Written by David Shapton | Nov 12, 2015 12:00:00 AM
FIDOShowreel eye-candy ahoy!

Post production takes place all round the world, and even includes some hot spots in frigid climates that you might not expect.

Earlier this year I visited FIDO, a busy CGI facility in Stockholm, Sweden. Their most recent headline-grabbing work is Kung Fury - a funny, lovingly-recreated ‘80s spoof with some achingly funny visual gags.

What I noticed is that for people working in this Scandinavian capital city, it’s subtly different. Because, overall, people seemed happy!

Now, anyone that’s spent time in Sweden, Denmark or Norway knows that it’s not necessarily utopia. The winters are long and cold, and it’s expensive to live there. Norway’s economy is somewhat different because they have oil and a massive sovereign fund that makes them extremely wealthy in a way that other countries (including the UK, which also had oil, but, perversely, now has a massive deficit!) can only dream about. But broadly, it’s true to say that these countries are probably the best example in the world of Social Democracy, and the idea that if you pay high taxes, then you don’t have to worry so much about getting old, getting ill, or getting unemployed. 
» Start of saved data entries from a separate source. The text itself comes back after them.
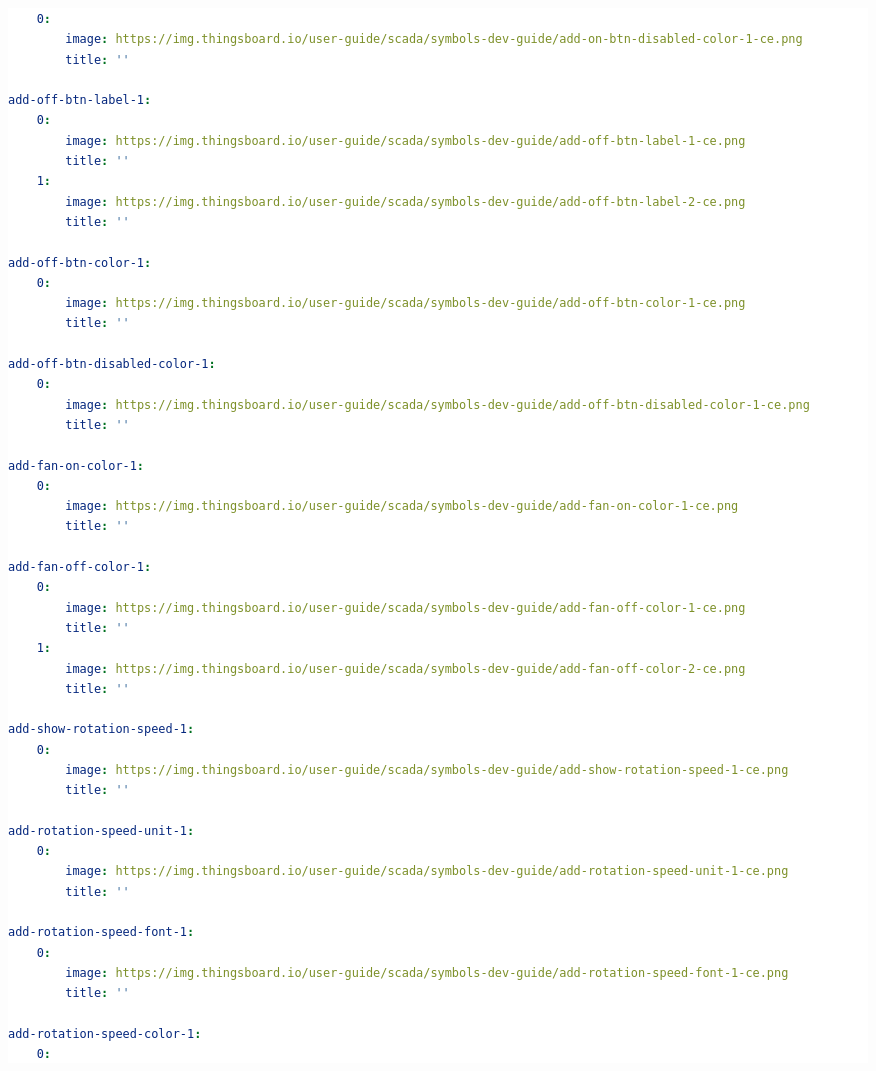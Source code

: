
 ```yaml
    0:
        image: https://img.thingsboard.io/user-guide/scada/symbols-dev-guide/add-on-btn-disabled-color-1-ce.png
        title: ''

add-off-btn-label-1:
    0:
        image: https://img.thingsboard.io/user-guide/scada/symbols-dev-guide/add-off-btn-label-1-ce.png
        title: ''
    1:
        image: https://img.thingsboard.io/user-guide/scada/symbols-dev-guide/add-off-btn-label-2-ce.png
        title: ''

add-off-btn-color-1:
    0:
        image: https://img.thingsboard.io/user-guide/scada/symbols-dev-guide/add-off-btn-color-1-ce.png
        title: ''
  
add-off-btn-disabled-color-1:
    0:
        image: https://img.thingsboard.io/user-guide/scada/symbols-dev-guide/add-off-btn-disabled-color-1-ce.png
        title: ''
  
add-fan-on-color-1:
    0:
        image: https://img.thingsboard.io/user-guide/scada/symbols-dev-guide/add-fan-on-color-1-ce.png
        title: ''
  
add-fan-off-color-1:
    0:
        image: https://img.thingsboard.io/user-guide/scada/symbols-dev-guide/add-fan-off-color-1-ce.png
        title: ''
    1:
        image: https://img.thingsboard.io/user-guide/scada/symbols-dev-guide/add-fan-off-color-2-ce.png
        title: ''

add-show-rotation-speed-1:
    0:
        image: https://img.thingsboard.io/user-guide/scada/symbols-dev-guide/add-show-rotation-speed-1-ce.png
        title: ''
  
add-rotation-speed-unit-1:
    0:
        image: https://img.thingsboard.io/user-guide/scada/symbols-dev-guide/add-rotation-speed-unit-1-ce.png
        title: ''

add-rotation-speed-font-1:
    0:
        image: https://img.thingsboard.io/user-guide/scada/symbols-dev-guide/add-rotation-speed-font-1-ce.png
        title: ''

add-rotation-speed-color-1:
    0:
```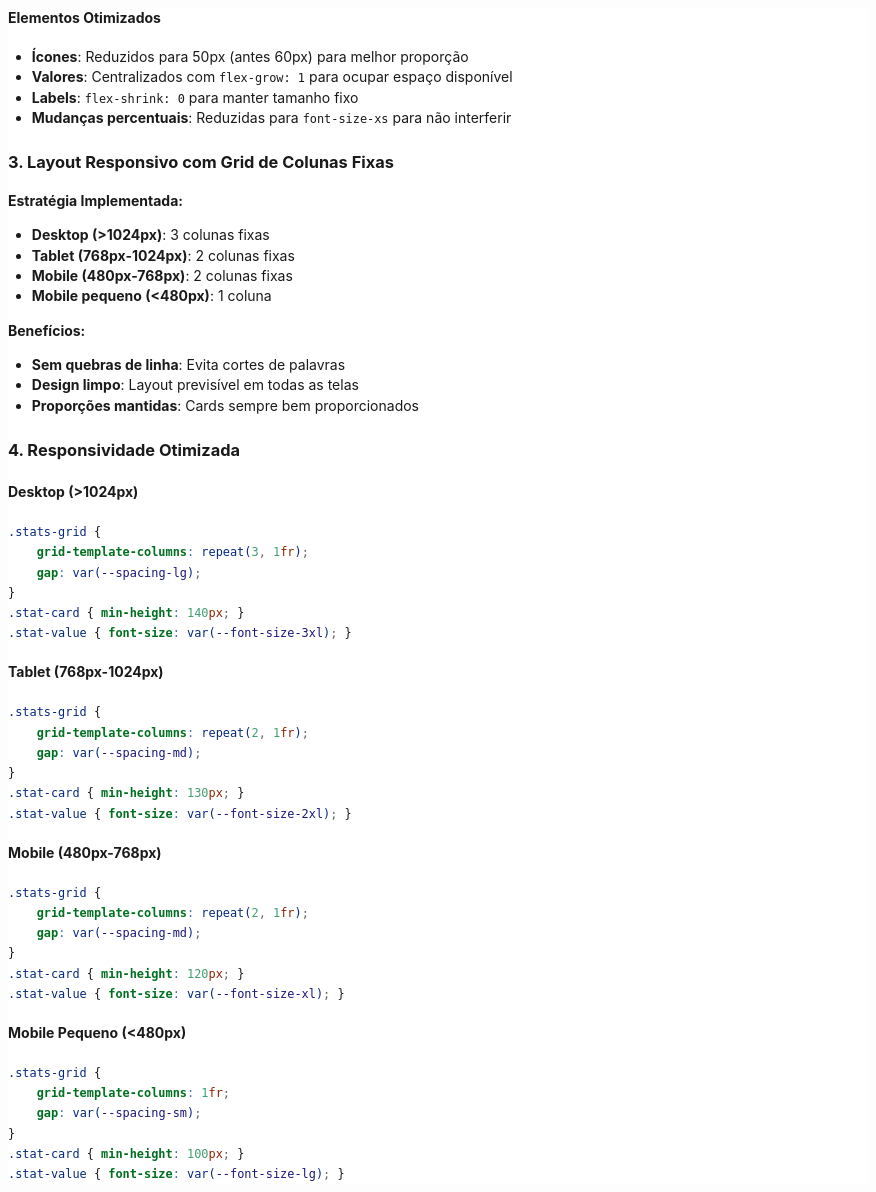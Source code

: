 #### Elementos Otimizados
- **Ícones**: Reduzidos para 50px (antes 60px) para melhor proporção
- **Valores**: Centralizados com `flex-grow: 1` para ocupar espaço disponível
- **Labels**: `flex-shrink: 0` para manter tamanho fixo
- **Mudanças percentuais**: Reduzidas para `font-size-xs` para não interferir

### 3. Layout Responsivo com Grid de Colunas Fixas

**Estratégia Implementada:**
- **Desktop (>1024px)**: 3 colunas fixas
- **Tablet (768px-1024px)**: 2 colunas fixas  
- **Mobile (480px-768px)**: 2 colunas fixas
- **Mobile pequeno (<480px)**: 1 coluna

**Benefícios:**
- **Sem quebras de linha**: Evita cortes de palavras
- **Design limpo**: Layout previsível em todas as telas
- **Proporções mantidas**: Cards sempre bem proporcionados

### 4. Responsividade Otimizada

#### Desktop (>1024px)
```css
.stats-grid {
    grid-template-columns: repeat(3, 1fr);
    gap: var(--spacing-lg);
}
.stat-card { min-height: 140px; }
.stat-value { font-size: var(--font-size-3xl); }
```

#### Tablet (768px-1024px)
```css
.stats-grid {
    grid-template-columns: repeat(2, 1fr);
    gap: var(--spacing-md);
}
.stat-card { min-height: 130px; }
.stat-value { font-size: var(--font-size-2xl); }
```

#### Mobile (480px-768px)
```css
.stats-grid {
    grid-template-columns: repeat(2, 1fr);
    gap: var(--spacing-md);
}
.stat-card { min-height: 120px; }
.stat-value { font-size: var(--font-size-xl); }
```

#### Mobile Pequeno (<480px)
```css
.stats-grid {
    grid-template-columns: 1fr;
    gap: var(--spacing-sm);
}
.stat-card { min-height: 100px; }
.stat-value { font-size: var(--font-size-lg); }
```
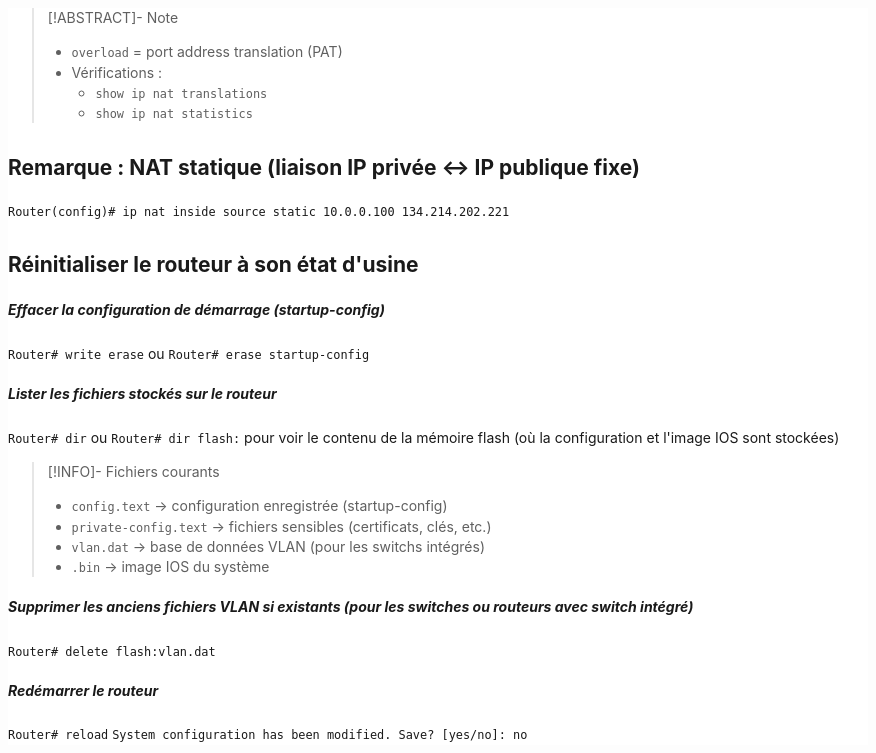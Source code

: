 > [!ABSTRACT]- Note
> + `overload` = port address translation (PAT)
> + Vérifications : 
> 	+ `show ip nat translations`
> 	+ `show ip nat statistics`
## Remarque : NAT statique (liaison IP privée <-> IP publique fixe)
```
Router(config)# ip nat inside source static 10.0.0.100 134.214.202.221
```
## Réinitialiser le routeur à son état d'usine
##### Effacer la configuration de démarrage (startup-config)
`Router# write erase` ou `Router# erase startup-config`
##### Lister les fichiers stockés sur le routeur
`Router# dir` ou `Router# dir flash:` pour voir le contenu de la mémoire flash (où la configuration et l'image IOS sont stockées)

> [!INFO]- Fichiers courants
> + `config.text` → configuration enregistrée (startup-config)
> + `private-config.text` → fichiers sensibles (certificats, clés, etc.)
> + `vlan.dat` → base de données VLAN (pour les switchs intégrés)
> + `.bin` → image IOS du système
##### Supprimer les anciens fichiers VLAN si existants (pour les switches ou routeurs avec switch intégré)
`Router# delete flash:vlan.dat`
##### Redémarrer le routeur
`Router# reload`
`System configuration has been modified. Save? [yes/no]: no`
I was there courtesy of Dell, who wanted to show us how its Precision Servers are being used in various media businesses around Stockholm. To its credit, it didn’t plug its products heavily and it was a genuine insight into how this northerly country has its own culture of content creation.
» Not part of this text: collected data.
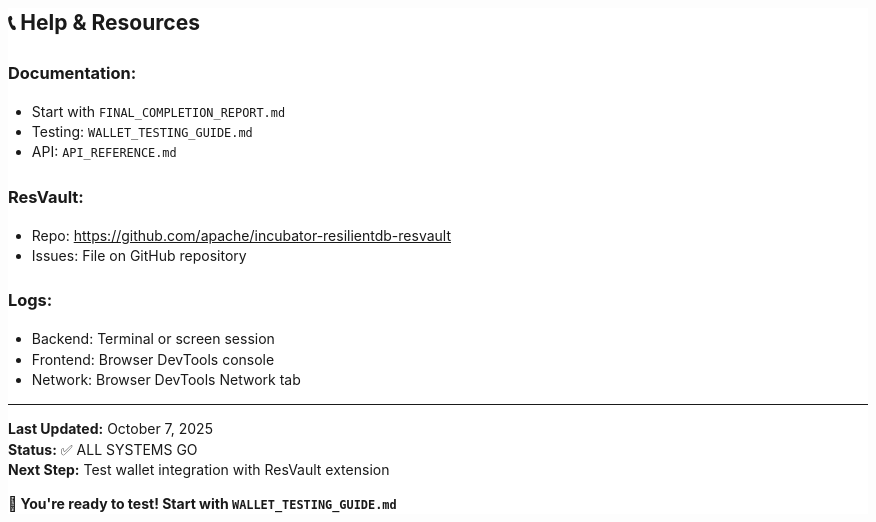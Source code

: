 
## 📞 Help & Resources

### Documentation:
- Start with `FINAL_COMPLETION_REPORT.md`
- Testing: `WALLET_TESTING_GUIDE.md`
- API: `API_REFERENCE.md`

### ResVault:
- Repo: https://github.com/apache/incubator-resilientdb-resvault
- Issues: File on GitHub repository

### Logs:
- Backend: Terminal or screen session
- Frontend: Browser DevTools console
- Network: Browser DevTools Network tab

---

**Last Updated:** October 7, 2025  
**Status:** ✅ ALL SYSTEMS GO  
**Next Step:** Test wallet integration with ResVault extension

**🚀 You're ready to test! Start with `WALLET_TESTING_GUIDE.md`**

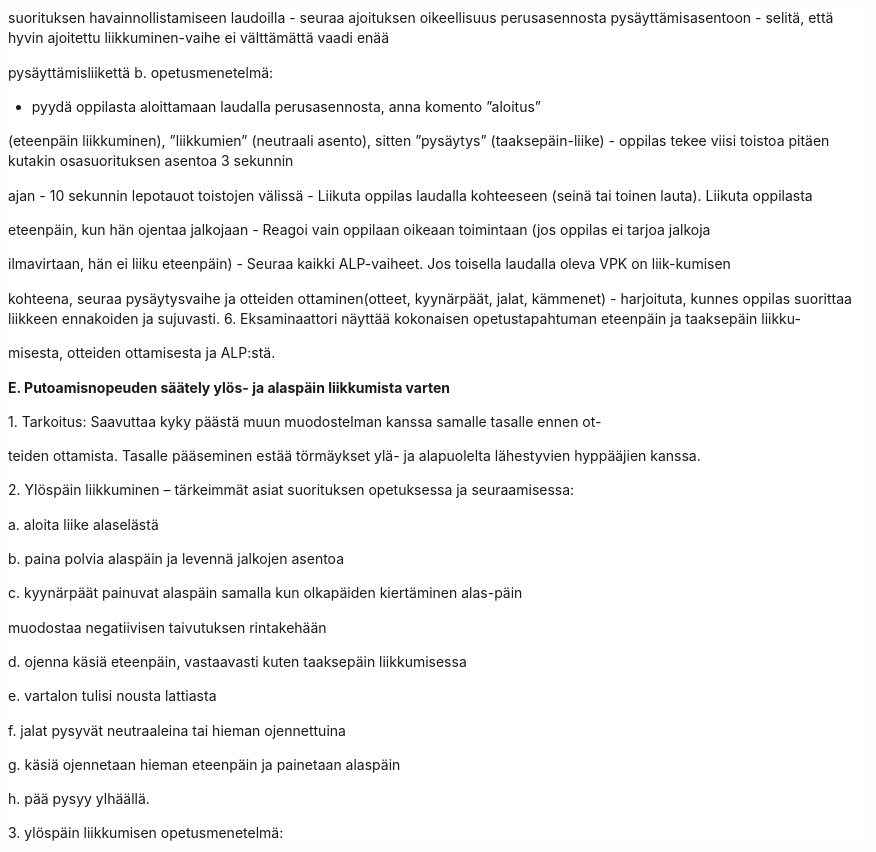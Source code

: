 suorituksen havainnollistamiseen laudoilla - seuraa ajoituksen
oikeellisuus perusasennosta pysäyttämisasentoon - selitä, että hyvin
ajoitettu liikkuminen-vaihe ei välttämättä vaadi enää

pysäyttämisliikettä b. opetusmenetelmä:

- pyydä oppilasta aloittamaan laudalla perusasennosta, anna komento
”aloitus”

(eteenpäin liikkuminen), ”liikkumien” (neutraali asento), sitten
”pysäytys” (taaksepäin-liike) - oppilas tekee viisi toistoa pitäen
kutakin osasuorituksen asentoa 3 sekunnin

ajan - 10 sekunnin lepotauot toistojen välissä - Liikuta oppilas
laudalla kohteeseen (seinä tai toinen lauta). Liikuta oppilasta

eteenpäin, kun hän ojentaa jalkojaan - Reagoi vain oppilaan oikeaan
toimintaan (jos oppilas ei tarjoa jalkoja

ilmavirtaan, hän ei liiku eteenpäin) - Seuraa kaikki ALP-vaiheet. Jos
toisella laudalla oleva VPK on liik-kumisen

kohteena, seuraa pysäytysvaihe ja otteiden ottaminen(otteet, kyynärpäät,
jalat, kämmenet) - harjoituta, kunnes oppilas suorittaa liikkeen
ennakoiden ja sujuvasti. 6. Eksaminaattori näyttää kokonaisen
opetustapahtuman eteenpäin ja taaksepäin liikku-

misesta, otteiden ottamisesta ja ALP:stä.

**E. Putoamisnopeuden säätely ylös- ja alaspäin liikkumista varten**

1\. Tarkoitus: Saavuttaa kyky päästä muun muodostelman kanssa samalle
tasalle ennen ot-

teiden ottamista. Tasalle pääseminen estää törmäykset ylä- ja
alapuolelta lähestyvien hyppääjien kanssa.

2\. Ylöspäin liikkuminen – tärkeimmät asiat suorituksen opetuksessa ja
seuraamisessa:

a\. aloita liike alaselästä

b\. paina polvia alaspäin ja levennä jalkojen asentoa

c\. kyynärpäät painuvat alaspäin samalla kun olkapäiden kiertäminen
alas-päin

muodostaa negatiivisen taivutuksen rintakehään

d\. ojenna käsiä eteenpäin, vastaavasti kuten taaksepäin liikkumisessa

e\. vartalon tulisi nousta lattiasta

f\. jalat pysyvät neutraaleina tai hieman ojennettuina

g\. käsiä ojennetaan hieman eteenpäin ja painetaan alaspäin

h\. pää pysyy ylhäällä.

3\. ylöspäin liikkumisen opetusmenetelmä:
Swedes have a built-in advantage when pitching for international work: they speak English almost perfectly. They consistently rank as one of the top countries in the world where English as a second language is pervasive. In my time there, not a single person failed to talk to me in clear, fast, colloquial English. This is not to say that you wouldn’t want to learn Swedish if you lived there, and one Brit who had worked at FIDO for several years was fluent. But if you wanted your CGI work done in Stockholm instead of LA or London, then language would be at the very bottom of your list of concerns. 

Fido’s output is impressive. There’s a tangible sense of meticulousness. You can see this in all their output but especially in Kung Fury, where the whole film was processed, ironically in an age of super high-resolution, to look like it was being played back from a dodgy VHS tape. 

I got the impression that when you work in a Swedish media company, there’s less of the “Hire and Fire” culture of what the French like to refer to as the Anglo-Saxon economies, and more of a nurturing sort of relationship between employer and employee. I’m not saying which is better, just that both seem to get results.